Speaking of LaTeX, I also found this other couple of useful programmes: the first one is a perl script that creates the bibtex code of a given reference $-$ basically you can copy and paste the full reference of a text of interest and the script will return the LaTeX code to paste into a .bib file. The second one searches PubMed and retrieve the LaTeX code for the hits that match the search string.

Again, both are probably quite old and well established. But it was quite serendipitous.
This is not really news any more, but I still think it's an interesting story.

Last week the journal *Basic and Applied Social Psychology* has published an editorial setting out their views (or rather prescriptions) for how statistical analyses should be conducted in papers that seek publication with them.

The editorial starts by effectively banning the use of p-values and null hypothesis significance testing, which "*is invalid, and thus **authors would be not required to perform it*". Then it goes on to say that "*Bayesian procedures are more interesting*", but also suffer from issues with "*Laplacian assumption*" (non-informative priors) and therefore they "*reserve the right to make case-by-case judgments, and thus Bayesian procedures are neither **required nor banned from BASP*.

The conclusion of the editorial is then that basically psychologists do not need to bother with *any* inferential procedure, "*because the state of the art remains uncertain. However, BASP will require strong descriptive statistics, including effect sizes. We also encourage the presentation of frequency or distributional data when this is feasible*".

This has caused quite a stir among many statisticians (and I think psychologists should join the protest!). Here's a series of responses by important statisticians. I personally think that some of the problem at least is the view that statistics is some sort of recipe-book: if you have such and such data collection, then do a t-test; if you have such and such a design, then do an ANOVA; or perhaps if you have this other data, then use meta-analysis and throw in some priors-kind of thing $-$ I'm no real expert here, but I think that psychology as a field suffers particularly from this problem (perhaps for historical reasons?).

Most importantly, this reminds me of my first ISBA conference, back in 2006 (I think that's the last time it was held in the Valencia area).
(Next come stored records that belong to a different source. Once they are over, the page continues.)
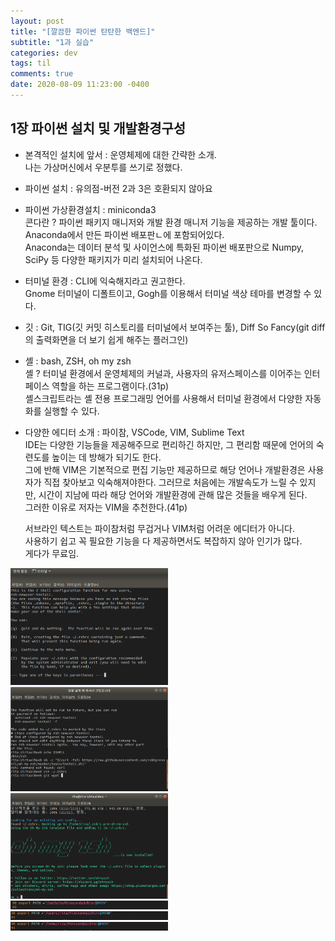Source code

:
 ```yaml
---
layout: post
title: "[깔끔한 파이썬 탄탄한 백엔드]"
subtitle: "1과 실습"
categories: dev
tags: til
comments: true
date: 2020-08-09 11:23:00 -0400
---
```



## 1장 파이썬 설치 및 개발환경구성
- 본격적인 설치에 앞서 : 운영체제에 대한 간략한 소개.   
나는 가상머신에서 우분투를 쓰기로 정했다.   
- 파이썬 설치 : 유의점-버전 2과 3은 호환되지 않아요 
- 파이썬 가상환경설치 : miniconda3  
콘다란 ? 파이썬 패키지 매니저와 개발 환경 매니저 기능을 제공하는 개발 툴이다.   
Anaconda에서 만든 파이썬 배포판ㄴ에 포함되어있다.   
Anaconda는 데이터 분석 및 사이언스에 특화된 파이썬 배포판으로 Numpy, SciPy 등 다양한 패키지가 미리 설치되어 나온다.     
- 터미널 환경 : CLI에 익숙해지라고 권고한다.    
Gnome 터미널이 디폴트이고, Gogh를 이용해서 터미널 색상 테마를 변경할 수 있다.   
- 깃 : Git, TIG(깃 커밋 히스토리를 터미널에서 보여주는 툴), Diff So Fancy(git diff의 출력화면을 더 보기 쉽게 해주는 플러그인)   
- 셸 : bash, ZSH, oh my zsh         
셸 ? 터미널 환경에서 운영체제의 커널과, 사용자의 유저스페이스를 이어주는 인터페이스 역할을 하는 프로그램이다.(31p)  
셸스크립트라는 셸 전용 프로그래밍 언어를 사용해서 터미널 환경에서 다양한 자동화를 실행할 수 있다.   

- 다양한 에디터 소개 : 파이참, VSCode, VIM, Sublime Text    
    IDE는 다양한 기능들을 제공해주므로 편리하긴 하지만, 그 편리함 때문에 언어의 숙련도를 높이는 데 방해가 되기도 한다.  
    그에 반해 VIM은 기본적으로 편집 기능만 제공하므로 해당 언어나 개발환경은 사용자가 직접 찾아보고 익숙해져야한다. 
    그러므로 처음에는 개발속도가 느릴 수 있지만, 시간이 지남에 따라 해당 언어와 개발환경에 관해 많은 것들을 배우게 된다.    
    그러한 이유로 저자는 VIM을 추천한다.(41p)   

    서브라인 텍스트는 파이참처럼 무겁거나 VIM처럼 어려운 에디터가 아니다.   
    사용하기 쉽고 꼭 필요한 기능을 다 제공하면서도 복잡하지 않아 인기가 많다.   
    게다가 무료임.


<img src="/assets/img/posts/2020-08-09.png" width="50%" height="50%">  
<br>
<img src="/assets/img/posts/2020-08-09-2.png" width="50%" height="50%">  
<br>
<img src="/assets/img/posts/2020-08-09-3.png" width="50%" height="50%">  
<br>
<img src="/assets/img/posts/2020-08-09-4.png" width="50%" height="50%">  
<br>
<img src="/assets/img/posts/2020-08-09-5.png" width="50%" height="50%">  
<br>
<img src="/assets/img/posts/2020-08-09-6.png" width="50%" height="50%">  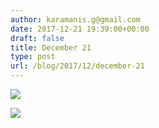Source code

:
 ```yaml
---
author: karamanis.g@gmail.com
date: 2017-12-21 19:39:00+00:00
draft: false
title: December 21
type: post
url: /blog/2017/12/december-21
---
```




  
   ![](/images/2017-12-21-201712december-21/IMG_3432.jpg)

  

  
   ![](/images/2017-12-21-201712december-21/IMG_3434.jpg)

  


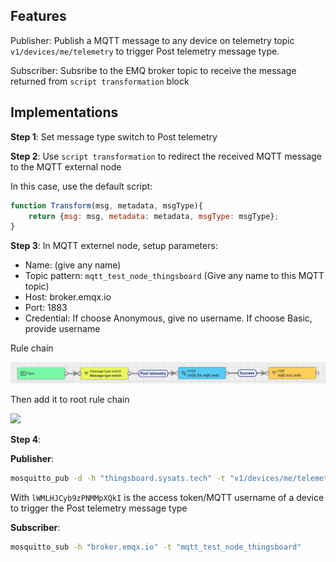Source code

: ## Features

Publisher: Publish a MQTT message to any device on telemetry topic ``v1/devices/me/telemetry`` to trigger Post telemetry message type.

Subscriber: Subsribe to the EMQ broker topic to receive the message returned from ``script transformation`` block

## Implementations

**Step 1**: Set message type switch to Post telemetry

**Step 2**: Use ``script transformation`` to redirect the received MQTT message to the MQTT external node

In this case, use the default script:

```js
function Transform(msg, metadata, msgType){
    return {msg: msg, metadata: metadata, msgType: msgType};
}
```

**Step 3**: In MQTT externel node, setup parameters:

* Name: (give any name)
* Topic pattern: ``mqtt_test_node_thingsboard`` (Give any name to this MQTT topic)
* Host: broker.emqx.io
* Port: 1883
* Credential: If choose Anonymous, give no username. If choose Basic, provide username

Rule chain

![](../../../Environment/Images/mqtt_external_rule_chain.png)

Then add it to root rule chain

![](mqtt_external_root_rule_chain.png)

**Step 4**:

**Publisher**:

```sh
mosquitto_pub -d -h "thingsboard.sysats.tech" -t "v1/devices/me/telemetry" -u "lWMLHJCyb9zPNMMpXQkI" -m "{'data': 'Hello, World !'}"
```

With ``lWMLHJCyb9zPNMMpXQkI`` is the access token/MQTT username of a device to trigger the Post telemetry message type

**Subscriber**:

```sh
mosquitto_sub -h "broker.emqx.io" -t "mqtt_test_node_thingsboard"
```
The final night of the conference, some attendees prepare some entertainment and that year, together with a few (back then) young friends, we prepared a news broadcast $-$ we spent most of the last day of the conference doing this, rather than attending the talks, I'm half proud, half ashamed to confess.

Anyway, among the "serious" news we were reporting was a riot that had happened outside the conference hotel where frequentists had come in masses to protest, waiving placards reading "We value p-value!" (worryingly, we also reported that Alan Gelfand, then-President of ISBA, had to be transferred to a secure location).